(Rendered images with source text)
--- START ---

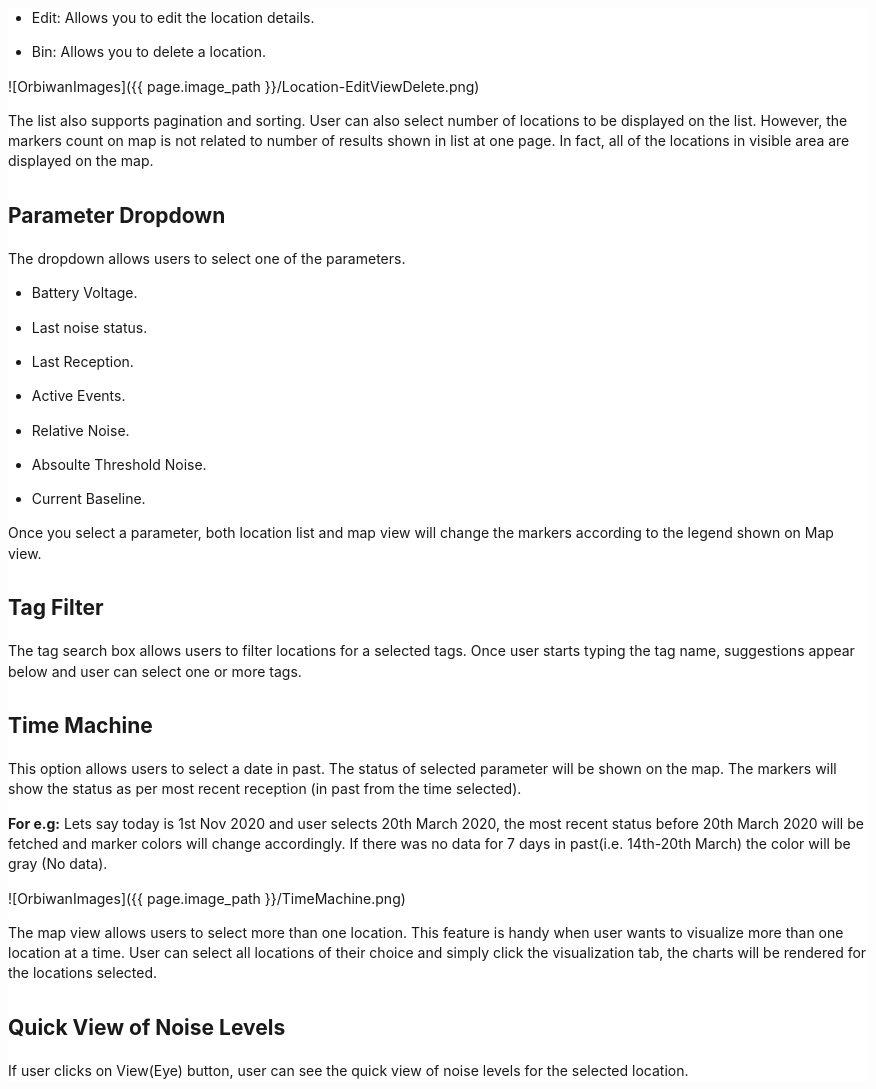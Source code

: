  - Edit: Allows you to edit the location details.

  - Bin: Allows you to delete a location.

![OrbiwanImages]({{ page.image_path }}/Location-EditViewDelete.png)

The list also supports pagination and sorting. User can also select number of locations to be displayed on the list. However, the markers count on map is not related to number of results shown in list at one page. In fact, all of the locations in visible area are displayed on the map.

## Parameter Dropdown

The dropdown allows users to select one of the parameters.

- Battery Voltage.

- Last noise status.

- Last Reception.

- Active Events.

- Relative Noise.

- Absoulte Threshold Noise.

- Current Baseline.

Once you select a parameter, both location list and map view will change the markers according to the legend shown on Map view.

## Tag Filter

The tag search box allows users to filter locations for a selected tags. Once user starts typing the tag name, suggestions appear below and user can select one or more tags.

## Time Machine

This option allows users to select a date in past. The status of selected parameter will be shown on the map. The markers will show the status as per most recent reception (in past from the time selected).

**For e.g:** Lets say today is 1st Nov 2020 and user selects 20th March 2020, the most recent status before 20th March 2020 will be fetched and marker colors will change accordingly. If there was no data for 7 days in past(i.e. 14th-20th March) the color will be gray (No data).

![OrbiwanImages]({{ page.image_path }}/TimeMachine.png)

The map view allows users to select more than one location. This feature is handy when user wants to visualize more than one location at a time. User can select all locations of their choice and simply click the visualization tab, the charts will be rendered for the locations selected.

## Quick View of Noise Levels

If user clicks on View(Eye) button, user can see the quick view of noise levels for the selected location.
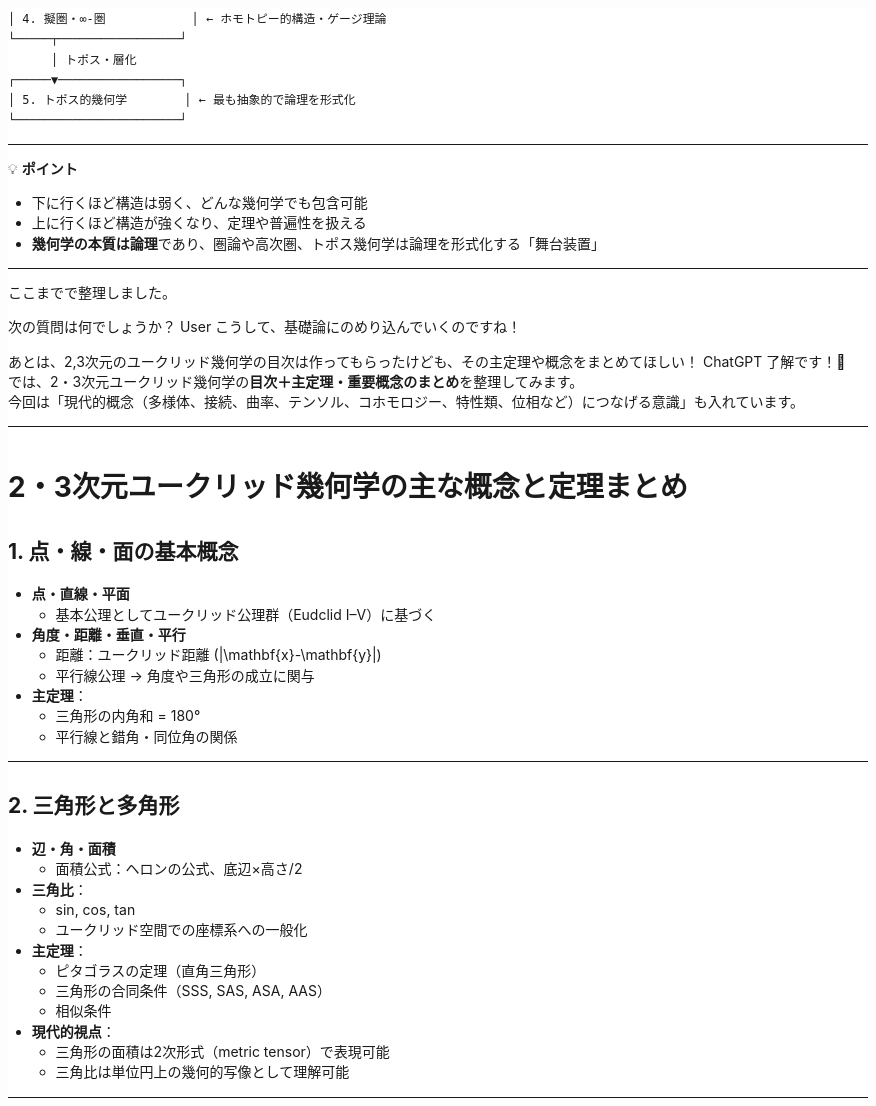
 ```
│ 4. 擬圏・∞-圏            │ ← ホモトピー的構造・ゲージ理論
└─────┬─────────────────┘
      │ トポス・層化
┌─────▼─────────────────┐
│ 5. トポス的幾何学        │ ← 最も抽象的で論理を形式化
└───────────────────────┘
```

---

💡 **ポイント**

- 下に行くほど構造は弱く、どんな幾何学でも包含可能  
- 上に行くほど構造が強くなり、定理や普遍性を扱える  
- **幾何学の本質は論理**であり、圏論や高次圏、トポス幾何学は論理を形式化する「舞台装置」

---

ここまでで整理しました。  

次の質問は何でしょうか？
User
こうして、基礎論にのめり込んでいくのですね！

あとは、2,3次元のユークリッド幾何学の目次は作ってもらったけども、その主定理や概念をまとめてほしい！
ChatGPT
了解です！📝  
では、2・3次元ユークリッド幾何学の**目次＋主定理・重要概念のまとめ**を整理してみます。  
今回は「現代的概念（多様体、接続、曲率、テンソル、コホモロジー、特性類、位相など）につなげる意識」も入れています。

---

# 2・3次元ユークリッド幾何学の主な概念と定理まとめ

## 1. 点・線・面の基本概念
- **点・直線・平面**  
  - 基本公理としてユークリッド公理群（Eudclid I–V）に基づく  
- **角度・距離・垂直・平行**  
  - 距離：ユークリッド距離 \(|\mathbf{x}-\mathbf{y}|\)  
  - 平行線公理 → 角度や三角形の成立に関与  
- **主定理**：
  - 三角形の内角和 = 180°  
  - 平行線と錯角・同位角の関係

---

## 2. 三角形と多角形
- **辺・角・面積**  
  - 面積公式：ヘロンの公式、底辺×高さ/2  
- **三角比**：
  - sin, cos, tan  
  - ユークリッド空間での座標系への一般化
- **主定理**：
  - ピタゴラスの定理（直角三角形）
  - 三角形の合同条件（SSS, SAS, ASA, AAS）
  - 相似条件
- **現代的視点**：
  - 三角形の面積は2次形式（metric tensor）で表現可能
  - 三角比は単位円上の幾何的写像として理解可能

---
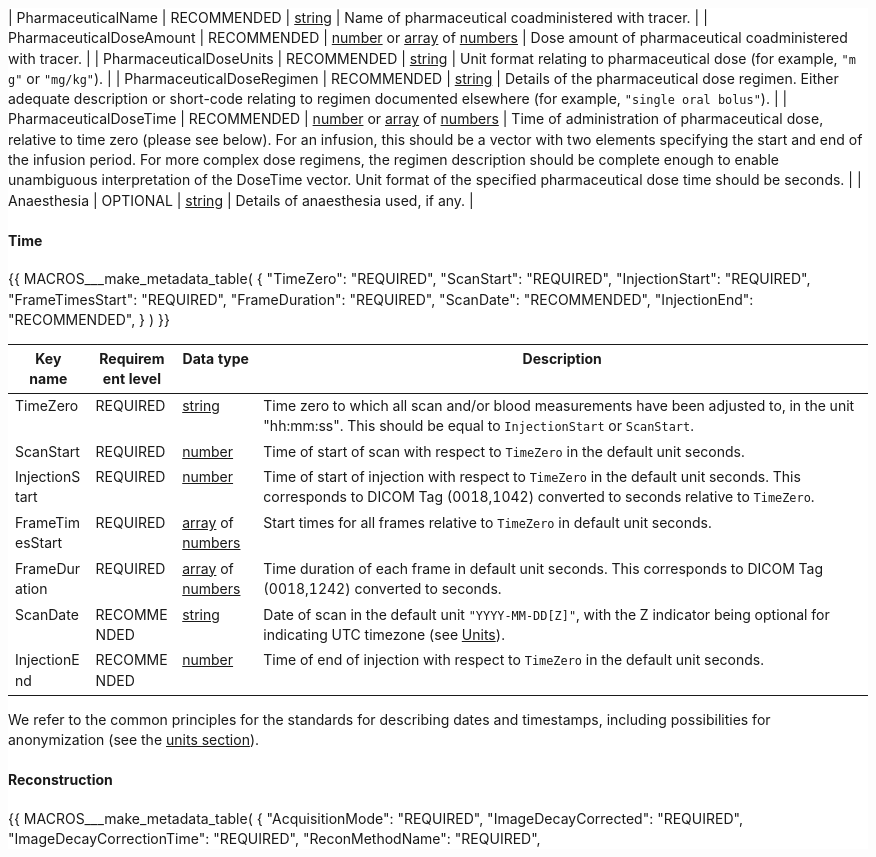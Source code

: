 | PharmaceuticalName        | RECOMMENDED           | [string][]                             | Name of pharmaceutical coadministered with tracer.                                                                                                                                                                                                                                                                                                                                                                               |
| PharmaceuticalDoseAmount  | RECOMMENDED           | [number][] or [array][] of [numbers][] | Dose amount of pharmaceutical coadministered with tracer.                                                                                                                                                                                                                                                                                                                                                                        |
| PharmaceuticalDoseUnits   | RECOMMENDED           | [string][]                             | Unit format relating to pharmaceutical dose (for example, `"mg"` or `"mg/kg"`).                                                                                                                                                                                                                                                                                                                                                  |
| PharmaceuticalDoseRegimen | RECOMMENDED           | [string][]                             | Details of the pharmaceutical dose regimen. Either adequate description or short-code relating to regimen documented elsewhere (for example, `"single oral bolus"`).                                                                                                                                                                                                                                                             |
| PharmaceuticalDoseTime    | RECOMMENDED           | [number][] or [array][] of [numbers][] | Time of administration of pharmaceutical dose, relative to time zero (please see below). For an infusion, this should be a vector with two elements specifying the start and end of the infusion period. For more complex dose regimens, the regimen description should be complete enough to enable unambiguous interpretation of the DoseTime vector. Unit format of the specified pharmaceutical dose time should be seconds. |
| Anaesthesia               | OPTIONAL              | [string][]                             | Details of anaesthesia used, if any.                                                                                                                                                                                                                                                                                                                                                                                             |

#### Time

{{ MACROS___make_metadata_table(
   {
      "TimeZero": "REQUIRED",
      "ScanStart": "REQUIRED",
      "InjectionStart": "REQUIRED",
      "FrameTimesStart": "REQUIRED",
      "FrameDuration": "REQUIRED",
      "ScanDate": "RECOMMENDED",
      "InjectionEnd": "RECOMMENDED",
   }
) }}

| **Key name**    | **Requirement level** | **Data type**            | **Description**                                                                                                                                                           |
| --------------- | --------------------- | ------------------------ | ------------------------------------------------------------------------------------------------------------------------------------------------------------------------- |
| TimeZero        | REQUIRED              | [string][]               | Time zero to which all scan and/or blood measurements have been adjusted to, in the unit "hh:mm:ss". This should be equal to `InjectionStart` or `ScanStart`.             |
| ScanStart       | REQUIRED              | [number][]               | Time of start of scan with respect to `TimeZero` in the default unit seconds.                                                                                             |
| InjectionStart  | REQUIRED              | [number][]               | Time of start of injection with respect to `TimeZero` in the default unit seconds. This corresponds to DICOM Tag (0018,1042) converted to seconds relative to `TimeZero`. |
| FrameTimesStart | REQUIRED              | [array][] of [numbers][] | Start times for all frames relative to `TimeZero` in default unit seconds.                                                                                                |
| FrameDuration   | REQUIRED              | [array][] of [numbers][] | Time duration of each frame in default unit seconds. This corresponds to DICOM Tag (0018,1242) converted to seconds.                                                      |
| ScanDate        | RECOMMENDED           | [string][]               | Date of scan in the default unit `"YYYY-MM-DD[Z]"`, with the Z indicator being optional for indicating UTC timezone (see [Units](../02-common-principles.md#units)).      |
| InjectionEnd    | RECOMMENDED           | [number][]               | Time of end of injection with respect to `TimeZero` in the default unit seconds.                                                                                          |

We refer to the common principles for the standards for describing dates and timestamps, including possibilities for anonymization (see the [units section](../02-common-principles.md#units)).

#### Reconstruction

{{ MACROS___make_metadata_table(
   {
      "AcquisitionMode": "REQUIRED",
      "ImageDecayCorrected": "REQUIRED",
      "ImageDecayCorrectionTime": "REQUIRED",
      "ReconMethodName": "REQUIRED",

[deprecated]: ../02-common-principles.md#definitions
[string]: https://www.w3schools.com/js/js_json_datatypes.asp
[strings]: https://www.w3schools.com/js/js_json_datatypes.asp
[integer]: https://www.w3schools.com/js/js_json_datatypes.asp
[number]: https://www.w3schools.com/js/js_json_datatypes.asp
[numbers]: https://www.w3schools.com/js/js_json_datatypes.asp
[boolean]: https://www.w3schools.com/js/js_json_datatypes.asp
[array]: https://www.w3schools.com/js/js_json_arrays.asp
[arrays]: https://www.w3schools.com/js/js_json_arrays.asp
[object]: https://www.json.org/json-en.html
[uri]: ../02-common-principles.md#uniform-resource-indicator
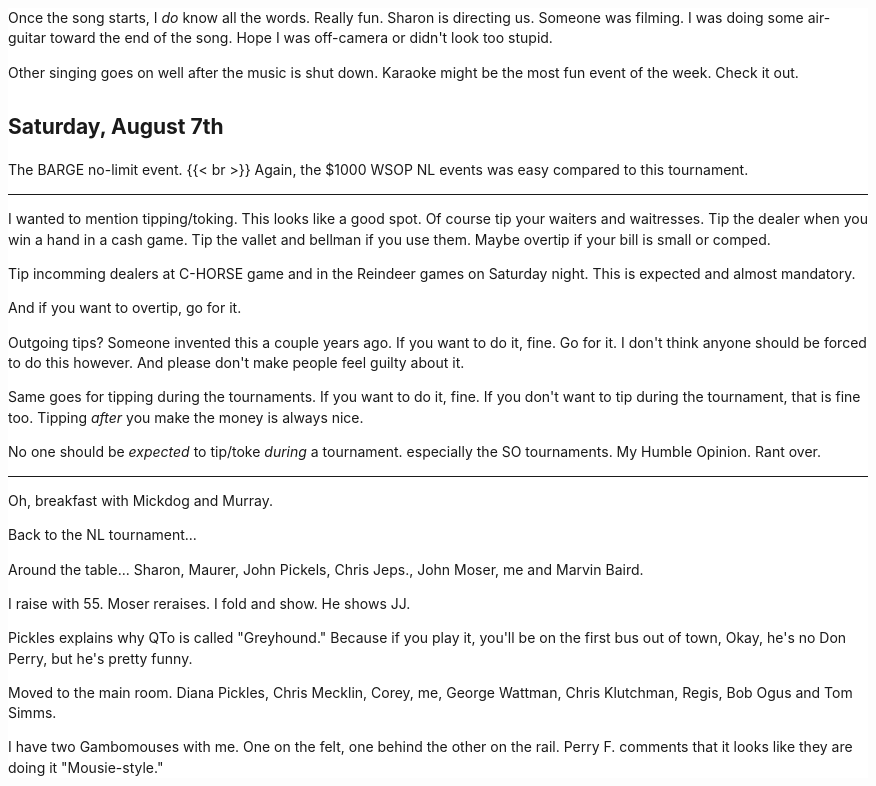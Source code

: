 Once the song starts, I *do* know all the words.  Really fun.
Sharon is directing us.  Someone was filming.  I was doing some
air-guitar toward the end of the song.  Hope I was off-camera
or didn't look too stupid.

Other singing goes on well after the music is shut down.
Karaoke might be the most fun event of the week.  Check it out.


Saturday, August 7th
---------------------
The BARGE no-limit event.   {{< br >}}
Again, the $1000 WSOP NL events was easy compared to this tournament.  

---

I wanted to mention tipping/toking.  This looks like a good spot.
Of course tip your waiters and waitresses.  Tip the dealer when
you win a hand in a cash game.  Tip the vallet and bellman if
you use them.  Maybe overtip if your bill is small or comped.

Tip incomming dealers at C-HORSE game and in the Reindeer games
on Saturday night.  This is expected and almost mandatory.

And if you want to overtip, go for it. 

Outgoing tips?  Someone invented this a couple years ago.
If you want to do it, fine.  Go for it.  I don't think anyone
should be forced to do this however.  And please don't make
people feel guilty about it.

Same goes for tipping during the tournaments.  If you want to 
do it, fine.  If you don't want to tip during the tournament,
that is fine too.  Tipping *after* you make the money is always nice.

No one should be *expected* to tip/toke *during* a tournament.
especially the SO tournaments.  My Humble Opinion.  Rant over.

---

Oh, breakfast with Mickdog and Murray.

Back to the NL tournament...

Around the table... Sharon, Maurer, John Pickels, Chris Jeps.,
John Moser, me and Marvin Baird.

I raise with 55.  Moser reraises.  I fold and show.
He shows JJ.

Pickles explains why QTo is called "Greyhound."
Because if you play it, you'll be on the first bus out of town,
Okay, he's no Don Perry, but he's pretty funny.

Moved to the main room.  Diana Pickles, Chris Mecklin, Corey,
me, George Wattman, Chris Klutchman, Regis, Bob Ogus and Tom Simms.

I have two Gambomouses with me.  One on the felt, one behind
the other on the rail.  Perry F. comments that it looks like
they are doing it "Mousie-style."
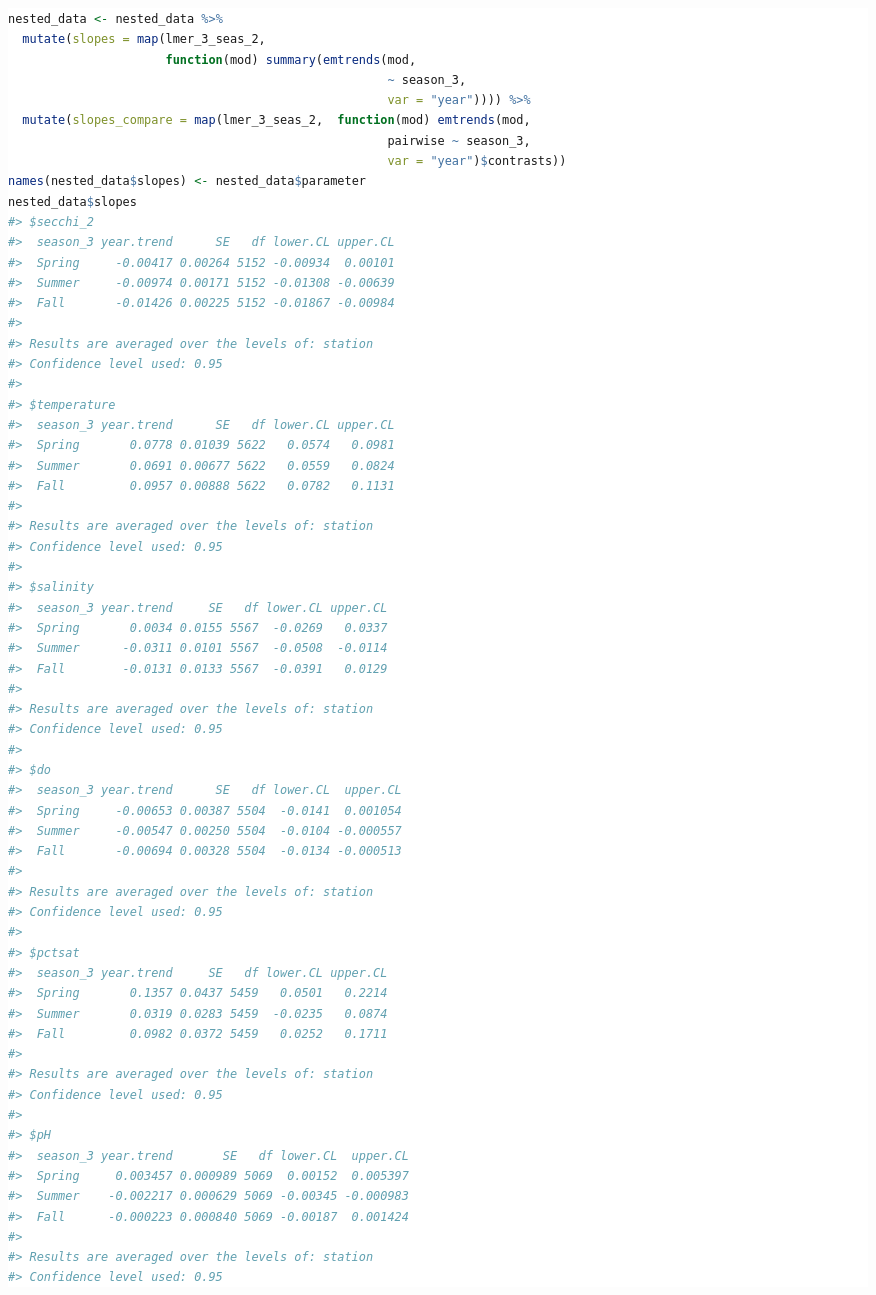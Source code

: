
 ``` r
nested_data <- nested_data %>%
  mutate(slopes = map(lmer_3_seas_2,
                      function(mod) summary(emtrends(mod, 
                                                     ~ season_3, 
                                                     var = "year")))) %>%
  mutate(slopes_compare = map(lmer_3_seas_2,  function(mod) emtrends(mod, 
                                                     pairwise ~ season_3, 
                                                     var = "year")$contrasts))
names(nested_data$slopes) <- nested_data$parameter
nested_data$slopes
#> $secchi_2
#>  season_3 year.trend      SE   df lower.CL upper.CL
#>  Spring     -0.00417 0.00264 5152 -0.00934  0.00101
#>  Summer     -0.00974 0.00171 5152 -0.01308 -0.00639
#>  Fall       -0.01426 0.00225 5152 -0.01867 -0.00984
#> 
#> Results are averaged over the levels of: station 
#> Confidence level used: 0.95 
#> 
#> $temperature
#>  season_3 year.trend      SE   df lower.CL upper.CL
#>  Spring       0.0778 0.01039 5622   0.0574   0.0981
#>  Summer       0.0691 0.00677 5622   0.0559   0.0824
#>  Fall         0.0957 0.00888 5622   0.0782   0.1131
#> 
#> Results are averaged over the levels of: station 
#> Confidence level used: 0.95 
#> 
#> $salinity
#>  season_3 year.trend     SE   df lower.CL upper.CL
#>  Spring       0.0034 0.0155 5567  -0.0269   0.0337
#>  Summer      -0.0311 0.0101 5567  -0.0508  -0.0114
#>  Fall        -0.0131 0.0133 5567  -0.0391   0.0129
#> 
#> Results are averaged over the levels of: station 
#> Confidence level used: 0.95 
#> 
#> $do
#>  season_3 year.trend      SE   df lower.CL  upper.CL
#>  Spring     -0.00653 0.00387 5504  -0.0141  0.001054
#>  Summer     -0.00547 0.00250 5504  -0.0104 -0.000557
#>  Fall       -0.00694 0.00328 5504  -0.0134 -0.000513
#> 
#> Results are averaged over the levels of: station 
#> Confidence level used: 0.95 
#> 
#> $pctsat
#>  season_3 year.trend     SE   df lower.CL upper.CL
#>  Spring       0.1357 0.0437 5459   0.0501   0.2214
#>  Summer       0.0319 0.0283 5459  -0.0235   0.0874
#>  Fall         0.0982 0.0372 5459   0.0252   0.1711
#> 
#> Results are averaged over the levels of: station 
#> Confidence level used: 0.95 
#> 
#> $pH
#>  season_3 year.trend       SE   df lower.CL  upper.CL
#>  Spring     0.003457 0.000989 5069  0.00152  0.005397
#>  Summer    -0.002217 0.000629 5069 -0.00345 -0.000983
#>  Fall      -0.000223 0.000840 5069 -0.00187  0.001424
#> 
#> Results are averaged over the levels of: station 
#> Confidence level used: 0.95 
```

--- END ---

- **Prompt**:
From the records above, transcribe without alteration every line from the one with "では、2・3次元ユークリッド" to the one with "## 2. 三角形と多角形", inclusive.

- **Response below**:
では、2・3次元ユークリッド幾何学の**目次＋主定理・重要概念のまとめ**を整理してみます。  
今回は「現代的概念（多様体、接続、曲率、テンソル、コホモロジー、特性類、位相など）につなげる意識」も入れています。

---

# 2・3次元ユークリッド幾何学の主な概念と定理まとめ

## 1. 点・線・面の基本概念
- **点・直線・平面**  
  - 基本公理としてユークリッド公理群（Eudclid I–V）に基づく  
- **角度・距離・垂直・平行**  
  - 距離：ユークリッド距離 \(|\mathbf{x}-\mathbf{y}|\)  
  - 平行線公理 → 角度や三角形の成立に関与  
- **主定理**：
  - 三角形の内角和 = 180°  
  - 平行線と錯角・同位角の関係

---

## 2. 三角形と多角形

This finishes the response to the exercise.